In case you missed it, Variety reporter David S. Cohen had a live chat with Scott Squires, Lee Stranahan, Dave Rand, and Joe Harkins. You can view a log of it here. It also spurred a new open letter from Lee Stranahan. Variety also published another article reporting on Joe Harkins comments about unionization which is echoed in his own open letter to VFX artists. There was also a very good dialogue on my last post which you should read. (Update: Scott Squires posted his reaction.)
IATSE Leadership Is Failing Us
I started this blog hoping for an open dialogue and I’m extremely disappointed in the IATSE leadership’s non-involvement. I criticized them months ago about this and warned that if they could not provide clarity in what they offer, misinformation will foment.
For example, in the Variety live chat, the issue of having a “certification process” or “hiring hall” for vfx artists was brought up. Anyone who has a basic knowledge of The Animation Guild and the vfx artists they represent know there is no such thing. This could have easily been shot down if the IATSE leadership allowed organizers to speak. This allows misinformation to grow.
Out Of Touch Artists Are Failing Us
I’m also disappointed in how out of touch some of the comments that came from Joe Harkins. Here is one he repeated in his open letter:
I’d like to say this to all the artists out there working in VFX. If you really feel bad for yourself, on your next walk to get a five dollar latte, or when you go to your companies parking lot full of high end foreign cars, remember that there are people out there who woke up today and didn’t know where their next meal would come from.
Joe’s statements implying that VFX artists are spoiled is a stark contrast to reality pertaining to the gross amount of excess on display by the studios.
Just a couple of weeks ago I posted about Discovery Communications CEO David Zaslav and his compensation surging to $42 million dollars. You’ll remember that Discovery owned Meteor Studios which failed to pay VFX artists like Dave Rand $1.3 Million in compensation.
They eventually settled for less money and I guess you could argue that’s fair given that you could still afford $5 lattes on 70% of your salary right? Afterall, according to Harkins, VFX artists should know that kids are starving in Africa. Mr. Zaslav seemed to miss that memo.
More Out Of Touch Comments
Joe further shows just how out of touch he is with a series of tweets on Twitter. Check out this reaction to complaints about working conditions on twitter:
Coincidentally, a day before he tweeted that a very long thread was started on CGTalk by many young artists going through injuries exacerbated by conditions at work. A month ago I even admitted that I was developing a heart condition at a premature age.
What’s in store for artists when they reach their 50’s and their health deteriorates further? It’s not pretty and it’s compounded by the fact that artists in the US lose their health insurance when they are laid off after working on a project. It’s unsustainable and we have an obligation to fix this.
In reaction to the violation of labor laws by some facilities Joe said this:
and on how to prevent collusion such as the incident between ILM & Pixar:
Again, totally out of touch. Yes ILM and Pixar got caught and they didn’t even get punished. Joe used to work at Hydraulx and it’s known they don’t appropriately pay OT and misclassify workers as independent contractors. Did you call the CA DOL about that Joe? Why not?

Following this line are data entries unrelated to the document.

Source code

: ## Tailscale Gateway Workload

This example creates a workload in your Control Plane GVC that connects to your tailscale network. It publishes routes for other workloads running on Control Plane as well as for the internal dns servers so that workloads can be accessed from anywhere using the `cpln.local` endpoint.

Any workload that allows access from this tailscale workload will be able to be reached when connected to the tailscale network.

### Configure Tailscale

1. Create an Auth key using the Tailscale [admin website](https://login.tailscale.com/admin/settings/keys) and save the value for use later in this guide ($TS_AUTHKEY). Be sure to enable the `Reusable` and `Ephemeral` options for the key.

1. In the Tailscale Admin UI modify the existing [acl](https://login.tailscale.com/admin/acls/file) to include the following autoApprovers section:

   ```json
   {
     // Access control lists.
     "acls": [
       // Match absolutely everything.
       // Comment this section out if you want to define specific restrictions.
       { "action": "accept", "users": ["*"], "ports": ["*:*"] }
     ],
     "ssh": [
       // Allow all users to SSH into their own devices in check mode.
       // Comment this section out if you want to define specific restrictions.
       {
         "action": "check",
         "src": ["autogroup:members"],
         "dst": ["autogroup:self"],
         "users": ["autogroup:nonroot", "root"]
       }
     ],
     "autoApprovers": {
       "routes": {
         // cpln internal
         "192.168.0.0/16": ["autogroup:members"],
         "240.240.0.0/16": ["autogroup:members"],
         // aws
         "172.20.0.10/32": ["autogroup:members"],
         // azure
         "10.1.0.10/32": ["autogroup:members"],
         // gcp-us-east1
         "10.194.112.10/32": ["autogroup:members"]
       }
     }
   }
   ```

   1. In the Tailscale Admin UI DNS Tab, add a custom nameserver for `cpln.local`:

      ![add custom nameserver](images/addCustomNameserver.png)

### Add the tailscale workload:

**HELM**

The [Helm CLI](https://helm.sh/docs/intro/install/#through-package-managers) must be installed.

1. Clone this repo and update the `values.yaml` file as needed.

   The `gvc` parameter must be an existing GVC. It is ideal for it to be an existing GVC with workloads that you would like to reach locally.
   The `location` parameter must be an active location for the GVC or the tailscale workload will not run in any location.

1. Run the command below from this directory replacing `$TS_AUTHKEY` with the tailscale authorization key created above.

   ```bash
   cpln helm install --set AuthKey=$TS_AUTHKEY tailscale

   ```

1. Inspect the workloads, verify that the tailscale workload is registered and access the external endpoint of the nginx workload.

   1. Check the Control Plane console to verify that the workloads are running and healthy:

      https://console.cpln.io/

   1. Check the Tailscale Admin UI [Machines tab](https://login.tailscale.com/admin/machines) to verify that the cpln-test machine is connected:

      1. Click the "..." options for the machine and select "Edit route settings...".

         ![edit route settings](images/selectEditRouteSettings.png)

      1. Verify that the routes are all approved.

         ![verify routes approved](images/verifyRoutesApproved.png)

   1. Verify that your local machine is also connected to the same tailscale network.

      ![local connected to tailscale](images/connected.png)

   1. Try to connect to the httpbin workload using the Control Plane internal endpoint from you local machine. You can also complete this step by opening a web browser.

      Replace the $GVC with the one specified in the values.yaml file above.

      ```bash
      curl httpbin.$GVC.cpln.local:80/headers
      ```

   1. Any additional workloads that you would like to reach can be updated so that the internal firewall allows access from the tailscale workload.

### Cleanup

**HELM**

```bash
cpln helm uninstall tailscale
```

Just this week I got an email from an artist alleging that the yU+co, a vfx company in Hollywood, work their artists 16 hours a day including weekends: No OT.
then there is this:
@tk1099 are you not sitting in front of a computer in an air conditioned office, and fridge/coffee maker nearby? What “working conditions”?

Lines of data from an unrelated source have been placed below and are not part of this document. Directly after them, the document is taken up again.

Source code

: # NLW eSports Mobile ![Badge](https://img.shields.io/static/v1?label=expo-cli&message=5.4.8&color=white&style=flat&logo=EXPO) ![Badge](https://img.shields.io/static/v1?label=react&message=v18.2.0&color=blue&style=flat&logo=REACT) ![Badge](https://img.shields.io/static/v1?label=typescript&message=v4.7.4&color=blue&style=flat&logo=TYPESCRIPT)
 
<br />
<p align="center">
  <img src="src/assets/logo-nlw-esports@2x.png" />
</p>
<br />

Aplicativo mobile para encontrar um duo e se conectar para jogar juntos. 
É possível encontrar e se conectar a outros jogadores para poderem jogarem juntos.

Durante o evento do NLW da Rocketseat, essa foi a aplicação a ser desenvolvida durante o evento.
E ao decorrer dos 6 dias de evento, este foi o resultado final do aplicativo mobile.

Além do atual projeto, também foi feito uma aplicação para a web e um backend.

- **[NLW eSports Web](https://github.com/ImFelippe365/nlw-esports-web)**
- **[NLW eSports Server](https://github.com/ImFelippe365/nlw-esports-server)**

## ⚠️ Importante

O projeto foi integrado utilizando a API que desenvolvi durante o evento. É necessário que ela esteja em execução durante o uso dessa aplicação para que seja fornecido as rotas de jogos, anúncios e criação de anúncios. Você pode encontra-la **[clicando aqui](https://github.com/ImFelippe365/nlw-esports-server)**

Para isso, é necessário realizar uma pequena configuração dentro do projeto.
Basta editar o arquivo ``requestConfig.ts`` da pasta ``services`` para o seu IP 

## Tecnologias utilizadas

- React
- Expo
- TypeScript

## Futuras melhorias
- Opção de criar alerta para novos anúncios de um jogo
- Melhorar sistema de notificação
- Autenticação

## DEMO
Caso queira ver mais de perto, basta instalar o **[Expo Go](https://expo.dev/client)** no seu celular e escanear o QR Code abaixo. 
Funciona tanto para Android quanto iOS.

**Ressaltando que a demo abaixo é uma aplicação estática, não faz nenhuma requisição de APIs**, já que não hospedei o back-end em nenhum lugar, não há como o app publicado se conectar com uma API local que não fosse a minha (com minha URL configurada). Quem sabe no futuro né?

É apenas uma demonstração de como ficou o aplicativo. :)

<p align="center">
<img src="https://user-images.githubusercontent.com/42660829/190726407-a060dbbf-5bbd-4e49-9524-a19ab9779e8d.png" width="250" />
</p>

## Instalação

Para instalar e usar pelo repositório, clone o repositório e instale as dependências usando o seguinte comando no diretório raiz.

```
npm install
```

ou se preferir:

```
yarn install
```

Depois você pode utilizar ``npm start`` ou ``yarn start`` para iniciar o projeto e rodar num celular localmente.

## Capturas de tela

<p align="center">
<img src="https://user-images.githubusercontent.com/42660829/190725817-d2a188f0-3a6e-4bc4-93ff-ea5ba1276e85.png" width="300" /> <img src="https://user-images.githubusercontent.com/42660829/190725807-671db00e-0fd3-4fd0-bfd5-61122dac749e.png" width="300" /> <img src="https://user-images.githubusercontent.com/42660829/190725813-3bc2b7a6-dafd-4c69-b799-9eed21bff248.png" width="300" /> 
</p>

Funny Joe mentions that because at Digital Domain Vancouver an artist contacted me about how it’s common for the temperatures to rise around 90 degrees due to cramped conditions and a constantly broken air conditioning system.
A Legitimate Grievance
Look my point in all this isn’t to whine, but to express disappointment with our industry. It’s going through a huge boom and we are left asking for essentials like enforcement of labor law to stop unpaid OT, portable benefits so we can provide health insurance for our families and not have to go through vesting periods for retirement benefits every time we start at a new facility. That’s a legitimate grievance. This is why the film industry is so heavily unionized: The physical production model needs unions to provide coverage in between projects.
Now look, Joe’s a successful guy. Hell I guess he even wrote the book on it. I think the mistake being made is thinking that unions are for unsuccessful people. You’d be interested to know that some of these union meetings have been attended by former Oscar winners and nominees.
I’m not saying Joe is doing this but some of us are confronted with the reality of this industry and we respond with pride and condescending remarks. We sometimes use the dialogue as a platform to show others that we are better than them. I guess it stems from the work we do since we spend all day trying to prove we are better.
I’m all for proving how good we are on the silver screen. But for now if we are going to continue this dialogue, we are going to have to keep the egos at bay. That goes for artists and the IATSE leadership.